We began playing together, selling him levels on his character, and also selling him gold when he was short. This netted me a few thousand dollars over time, which I carefully kept out of sight from my parents. They would have never understood – making money from playing a video game? That must be illegal right? Such is the generational gap of the baby boomers vs the Gen Y / Millennials. Even to those well-versed in the internet at the time, the video game industry wasn’t what it is today.
Today you have a few teenagers competing on a stage with tens of thousands of people in the audience; and tens of thousands more watching online live feeds to see who will take home 5 million dollars in a video game tournament.
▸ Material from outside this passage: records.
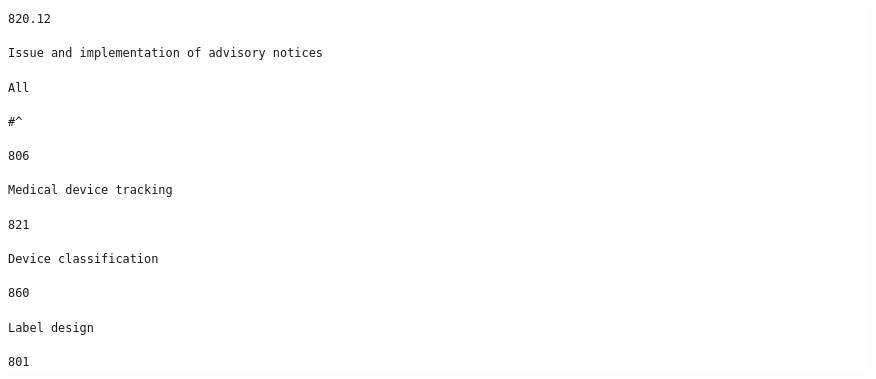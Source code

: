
 ```
820.12
```
```
Issue and implementation of advisory notices
```
```
All
```
```
#^
```
```
806
```
```
Medical device tracking
```
```
821
```
```
Device classification
```
```
860
```
```
Label design
```
```
801
```

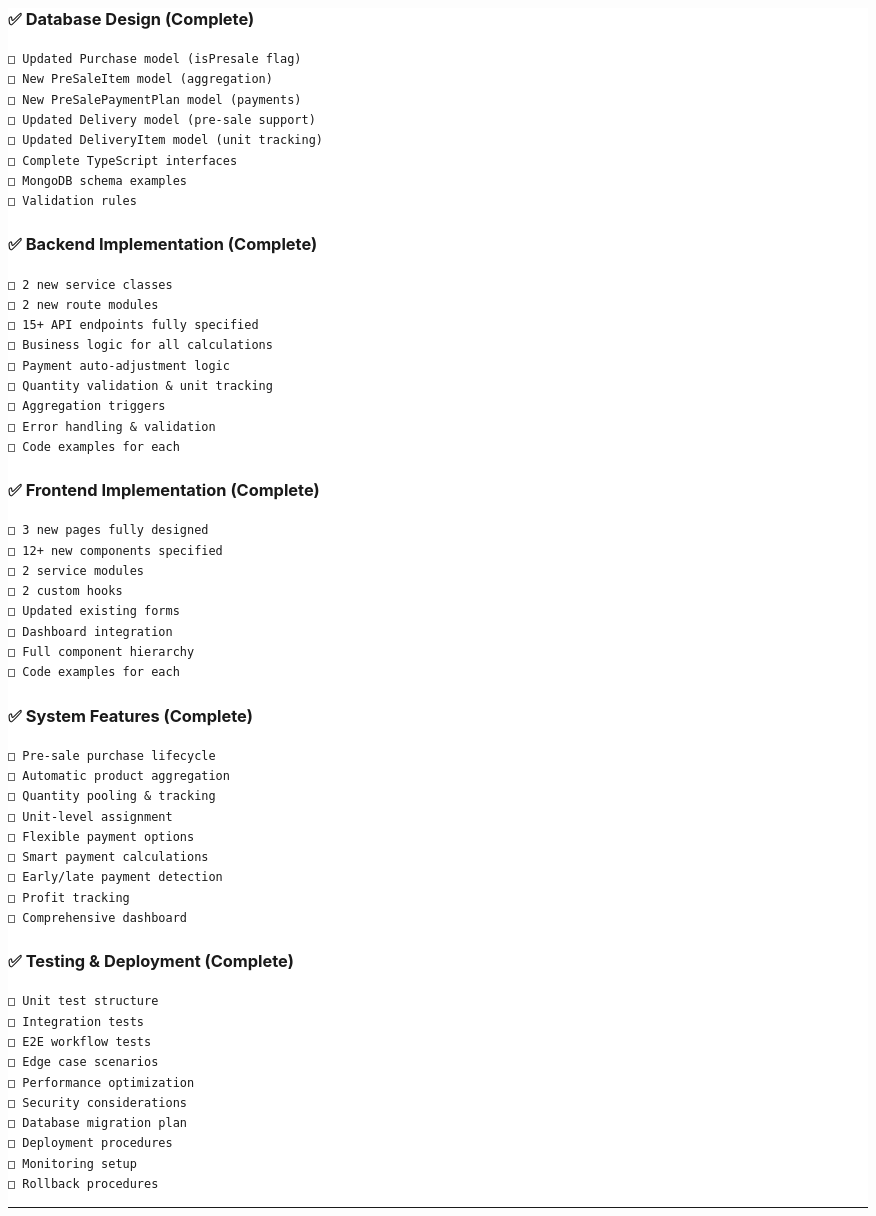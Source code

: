 ### ✅ Database Design (Complete)
```
□ Updated Purchase model (isPresale flag)
□ New PreSaleItem model (aggregation)
□ New PreSalePaymentPlan model (payments)
□ Updated Delivery model (pre-sale support)
□ Updated DeliveryItem model (unit tracking)
□ Complete TypeScript interfaces
□ MongoDB schema examples
□ Validation rules
```

### ✅ Backend Implementation (Complete)
```
□ 2 new service classes
□ 2 new route modules
□ 15+ API endpoints fully specified
□ Business logic for all calculations
□ Payment auto-adjustment logic
□ Quantity validation & unit tracking
□ Aggregation triggers
□ Error handling & validation
□ Code examples for each
```

### ✅ Frontend Implementation (Complete)
```
□ 3 new pages fully designed
□ 12+ new components specified
□ 2 service modules
□ 2 custom hooks
□ Updated existing forms
□ Dashboard integration
□ Full component hierarchy
□ Code examples for each
```

### ✅ System Features (Complete)
```
□ Pre-sale purchase lifecycle
□ Automatic product aggregation
□ Quantity pooling & tracking
□ Unit-level assignment
□ Flexible payment options
□ Smart payment calculations
□ Early/late payment detection
□ Profit tracking
□ Comprehensive dashboard
```

### ✅ Testing & Deployment (Complete)
```
□ Unit test structure
□ Integration tests
□ E2E workflow tests
□ Edge case scenarios
□ Performance optimization
□ Security considerations
□ Database migration plan
□ Deployment procedures
□ Monitoring setup
□ Rollback procedures
```

---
Back in 2005, it would be very rare to hear of anyone making money playing a video game unless it was Major League Gaming (MLG), which was pretty much just the Halo community at the time. This would also have my parents running in circles about how making money from a “stupid video game” would never be a way to make a living – that I was taking advantage of this new friend of mine whom quite frankly, was becoming one of my best friends already – that I would ignore my school responsibilities to game hours on end and my grades would tank, therefore not making it to university and making something of my intelligent business-oriented mind – that I would be stuck for the rest of my days with only one or two real friends who were just as rejected as I was in the view of society and the prejudicial views of a gamer being a dumb lowlife with no future to his name. So many directions with which I could fail, so many people I would disappoint, so many years living in my parents’ basement. It would all turn downhill and I would become the slow decay of a human being that the world liked to portray a gamer as.
So no, I decided I will keep the money-earning aspect of this game to myself, and I will save the money or spend it on items my parents would be none-the-wiser to – oh yes, the perfect plan. Suffice to say, I didn’t become a degenerate or blow all the money away on weed or alcohol or drugs that the media and adults loved to shove down our throats.
This ended up being the beginning of my cash fund I would eventually use to buy my second car, a brand new Chevrolet Camaro in January 2012. This car began my love for Camaros, I adored my beloved Camaro in its shiny ‘Imperial Blue Metallic’ colour, RS package with 20-inch wheels, bluetooth connection and convenience package, and silver rally stripes. I bought it 8 months after starting my first full time job out of university, as a Cost Analyst at the leading generic pharmaceutical company in the world. Not too shabby at all for a lowly gamer who spent mostly every night on the computer during his high school days. I was doing something I loved, and I was making some cash on the side.